Could you output the whole listing exactly as it stands, minus any images?

Data for this exercise
- Opening Delimiter -
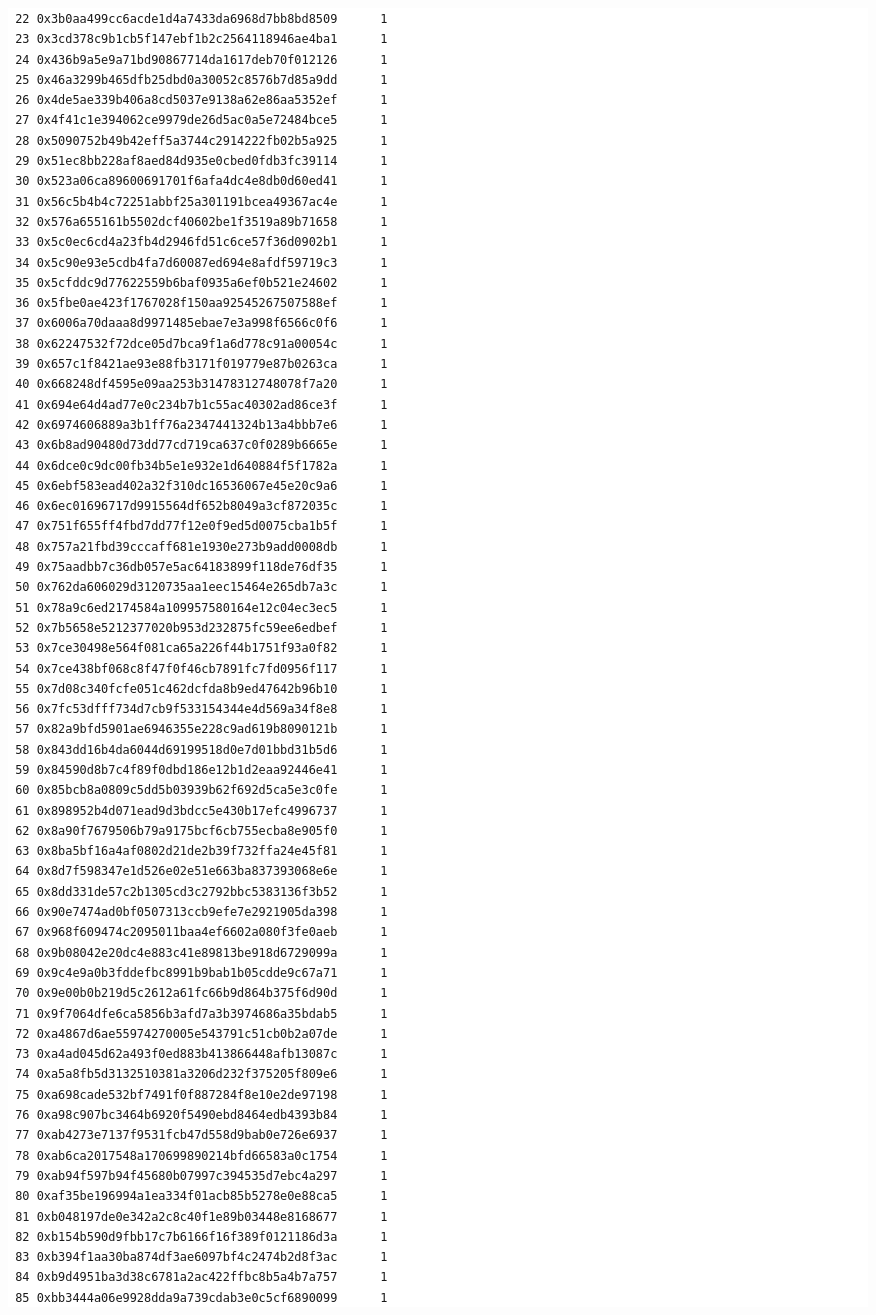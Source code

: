      22 0x3b0aa499cc6acde1d4a7433da6968d7bb8bd8509      1
     23 0x3cd378c9b1cb5f147ebf1b2c2564118946ae4ba1      1
     24 0x436b9a5e9a71bd90867714da1617deb70f012126      1
     25 0x46a3299b465dfb25dbd0a30052c8576b7d85a9dd      1
     26 0x4de5ae339b406a8cd5037e9138a62e86aa5352ef      1
     27 0x4f41c1e394062ce9979de26d5ac0a5e72484bce5      1
     28 0x5090752b49b42eff5a3744c2914222fb02b5a925      1
     29 0x51ec8bb228af8aed84d935e0cbed0fdb3fc39114      1
     30 0x523a06ca89600691701f6afa4dc4e8db0d60ed41      1
     31 0x56c5b4b4c72251abbf25a301191bcea49367ac4e      1
     32 0x576a655161b5502dcf40602be1f3519a89b71658      1
     33 0x5c0ec6cd4a23fb4d2946fd51c6ce57f36d0902b1      1
     34 0x5c90e93e5cdb4fa7d60087ed694e8afdf59719c3      1
     35 0x5cfddc9d77622559b6baf0935a6ef0b521e24602      1
     36 0x5fbe0ae423f1767028f150aa92545267507588ef      1
     37 0x6006a70daaa8d9971485ebae7e3a998f6566c0f6      1
     38 0x62247532f72dce05d7bca9f1a6d778c91a00054c      1
     39 0x657c1f8421ae93e88fb3171f019779e87b0263ca      1
     40 0x668248df4595e09aa253b31478312748078f7a20      1
     41 0x694e64d4ad77e0c234b7b1c55ac40302ad86ce3f      1
     42 0x6974606889a3b1ff76a2347441324b13a4bbb7e6      1
     43 0x6b8ad90480d73dd77cd719ca637c0f0289b6665e      1
     44 0x6dce0c9dc00fb34b5e1e932e1d640884f5f1782a      1
     45 0x6ebf583ead402a32f310dc16536067e45e20c9a6      1
     46 0x6ec01696717d9915564df652b8049a3cf872035c      1
     47 0x751f655ff4fbd7dd77f12e0f9ed5d0075cba1b5f      1
     48 0x757a21fbd39cccaff681e1930e273b9add0008db      1
     49 0x75aadbb7c36db057e5ac64183899f118de76df35      1
     50 0x762da606029d3120735aa1eec15464e265db7a3c      1
     51 0x78a9c6ed2174584a109957580164e12c04ec3ec5      1
     52 0x7b5658e5212377020b953d232875fc59ee6edbef      1
     53 0x7ce30498e564f081ca65a226f44b1751f93a0f82      1
     54 0x7ce438bf068c8f47f0f46cb7891fc7fd0956f117      1
     55 0x7d08c340fcfe051c462dcfda8b9ed47642b96b10      1
     56 0x7fc53dfff734d7cb9f533154344e4d569a34f8e8      1
     57 0x82a9bfd5901ae6946355e228c9ad619b8090121b      1
     58 0x843dd16b4da6044d69199518d0e7d01bbd31b5d6      1
     59 0x84590d8b7c4f89f0dbd186e12b1d2eaa92446e41      1
     60 0x85bcb8a0809c5dd5b03939b62f692d5ca5e3c0fe      1
     61 0x898952b4d071ead9d3bdcc5e430b17efc4996737      1
     62 0x8a90f7679506b79a9175bcf6cb755ecba8e905f0      1
     63 0x8ba5bf16a4af0802d21de2b39f732ffa24e45f81      1
     64 0x8d7f598347e1d526e02e51e663ba837393068e6e      1
     65 0x8dd331de57c2b1305cd3c2792bbc5383136f3b52      1
     66 0x90e7474ad0bf0507313ccb9efe7e2921905da398      1
     67 0x968f609474c2095011baa4ef6602a080f3fe0aeb      1
     68 0x9b08042e20dc4e883c41e89813be918d6729099a      1
     69 0x9c4e9a0b3fddefbc8991b9bab1b05cdde9c67a71      1
     70 0x9e00b0b219d5c2612a61fc66b9d864b375f6d90d      1
     71 0x9f7064dfe6ca5856b3afd7a3b3974686a35bdab5      1
     72 0xa4867d6ae55974270005e543791c51cb0b2a07de      1
     73 0xa4ad045d62a493f0ed883b413866448afb13087c      1
     74 0xa5a8fb5d3132510381a3206d232f375205f809e6      1
     75 0xa698cade532bf7491f0f887284f8e10e2de97198      1
     76 0xa98c907bc3464b6920f5490ebd8464edb4393b84      1
     77 0xab4273e7137f9531fcb47d558d9bab0e726e6937      1
     78 0xab6ca2017548a170699890214bfd66583a0c1754      1
     79 0xab94f597b94f45680b07997c394535d7ebc4a297      1
     80 0xaf35be196994a1ea334f01acb85b5278e0e88ca5      1
     81 0xb048197de0e342a2c8c40f1e89b03448e8168677      1
     82 0xb154b590d9fbb17c7b6166f16f389f0121186d3a      1
     83 0xb394f1aa30ba874df3ae6097bf4c2474b2d8f3ac      1
     84 0xb9d4951ba3d38c6781a2ac422ffbc8b5a4b7a757      1
     85 0xbb3444a06e9928dda9a739cdab3e0c5cf6890099      1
- Closing Delimiter -
Solution to this task
Source code

:      22 0x3b0aa499cc6acde1d4a7433da6968d7bb8bd8509      1
     23 0x3cd378c9b1cb5f147ebf1b2c2564118946ae4ba1      1
     24 0x436b9a5e9a71bd90867714da1617deb70f012126      1
     25 0x46a3299b465dfb25dbd0a30052c8576b7d85a9dd      1
     26 0x4de5ae339b406a8cd5037e9138a62e86aa5352ef      1
     27 0x4f41c1e394062ce9979de26d5ac0a5e72484bce5      1
     28 0x5090752b49b42eff5a3744c2914222fb02b5a925      1
     29 0x51ec8bb228af8aed84d935e0cbed0fdb3fc39114      1
     30 0x523a06ca89600691701f6afa4dc4e8db0d60ed41      1
     31 0x56c5b4b4c72251abbf25a301191bcea49367ac4e      1
     32 0x576a655161b5502dcf40602be1f3519a89b71658      1
     33 0x5c0ec6cd4a23fb4d2946fd51c6ce57f36d0902b1      1
     34 0x5c90e93e5cdb4fa7d60087ed694e8afdf59719c3      1
     35 0x5cfddc9d77622559b6baf0935a6ef0b521e24602      1
     36 0x5fbe0ae423f1767028f150aa92545267507588ef      1
     37 0x6006a70daaa8d9971485ebae7e3a998f6566c0f6      1
     38 0x62247532f72dce05d7bca9f1a6d778c91a00054c      1
     39 0x657c1f8421ae93e88fb3171f019779e87b0263ca      1
     40 0x668248df4595e09aa253b31478312748078f7a20      1
     41 0x694e64d4ad77e0c234b7b1c55ac40302ad86ce3f      1
     42 0x6974606889a3b1ff76a2347441324b13a4bbb7e6      1
     43 0x6b8ad90480d73dd77cd719ca637c0f0289b6665e      1
     44 0x6dce0c9dc00fb34b5e1e932e1d640884f5f1782a      1
     45 0x6ebf583ead402a32f310dc16536067e45e20c9a6      1
     46 0x6ec01696717d9915564df652b8049a3cf872035c      1
     47 0x751f655ff4fbd7dd77f12e0f9ed5d0075cba1b5f      1
     48 0x757a21fbd39cccaff681e1930e273b9add0008db      1
     49 0x75aadbb7c36db057e5ac64183899f118de76df35      1
     50 0x762da606029d3120735aa1eec15464e265db7a3c      1
     51 0x78a9c6ed2174584a109957580164e12c04ec3ec5      1
     52 0x7b5658e5212377020b953d232875fc59ee6edbef      1
     53 0x7ce30498e564f081ca65a226f44b1751f93a0f82      1
     54 0x7ce438bf068c8f47f0f46cb7891fc7fd0956f117      1
     55 0x7d08c340fcfe051c462dcfda8b9ed47642b96b10      1
     56 0x7fc53dfff734d7cb9f533154344e4d569a34f8e8      1
     57 0x82a9bfd5901ae6946355e228c9ad619b8090121b      1
     58 0x843dd16b4da6044d69199518d0e7d01bbd31b5d6      1
     59 0x84590d8b7c4f89f0dbd186e12b1d2eaa92446e41      1
     60 0x85bcb8a0809c5dd5b03939b62f692d5ca5e3c0fe      1
     61 0x898952b4d071ead9d3bdcc5e430b17efc4996737      1
     62 0x8a90f7679506b79a9175bcf6cb755ecba8e905f0      1
     63 0x8ba5bf16a4af0802d21de2b39f732ffa24e45f81      1
     64 0x8d7f598347e1d526e02e51e663ba837393068e6e      1
     65 0x8dd331de57c2b1305cd3c2792bbc5383136f3b52      1
     66 0x90e7474ad0bf0507313ccb9efe7e2921905da398      1
     67 0x968f609474c2095011baa4ef6602a080f3fe0aeb      1
     68 0x9b08042e20dc4e883c41e89813be918d6729099a      1
     69 0x9c4e9a0b3fddefbc8991b9bab1b05cdde9c67a71      1
     70 0x9e00b0b219d5c2612a61fc66b9d864b375f6d90d      1
     71 0x9f7064dfe6ca5856b3afd7a3b3974686a35bdab5      1
     72 0xa4867d6ae55974270005e543791c51cb0b2a07de      1
     73 0xa4ad045d62a493f0ed883b413866448afb13087c      1
     74 0xa5a8fb5d3132510381a3206d232f375205f809e6      1
     75 0xa698cade532bf7491f0f887284f8e10e2de97198      1
     76 0xa98c907bc3464b6920f5490ebd8464edb4393b84      1
     77 0xab4273e7137f9531fcb47d558d9bab0e726e6937      1
     78 0xab6ca2017548a170699890214bfd66583a0c1754      1
     79 0xab94f597b94f45680b07997c394535d7ebc4a297      1
     80 0xaf35be196994a1ea334f01acb85b5278e0e88ca5      1
     81 0xb048197de0e342a2c8c40f1e89b03448e8168677      1
     82 0xb154b590d9fbb17c7b6166f16f389f0121186d3a      1
     83 0xb394f1aa30ba874df3ae6097bf4c2474b2d8f3ac      1
     84 0xb9d4951ba3d38c6781a2ac422ffbc8b5a4b7a757      1
     85 0xbb3444a06e9928dda9a739cdab3e0c5cf6890099      1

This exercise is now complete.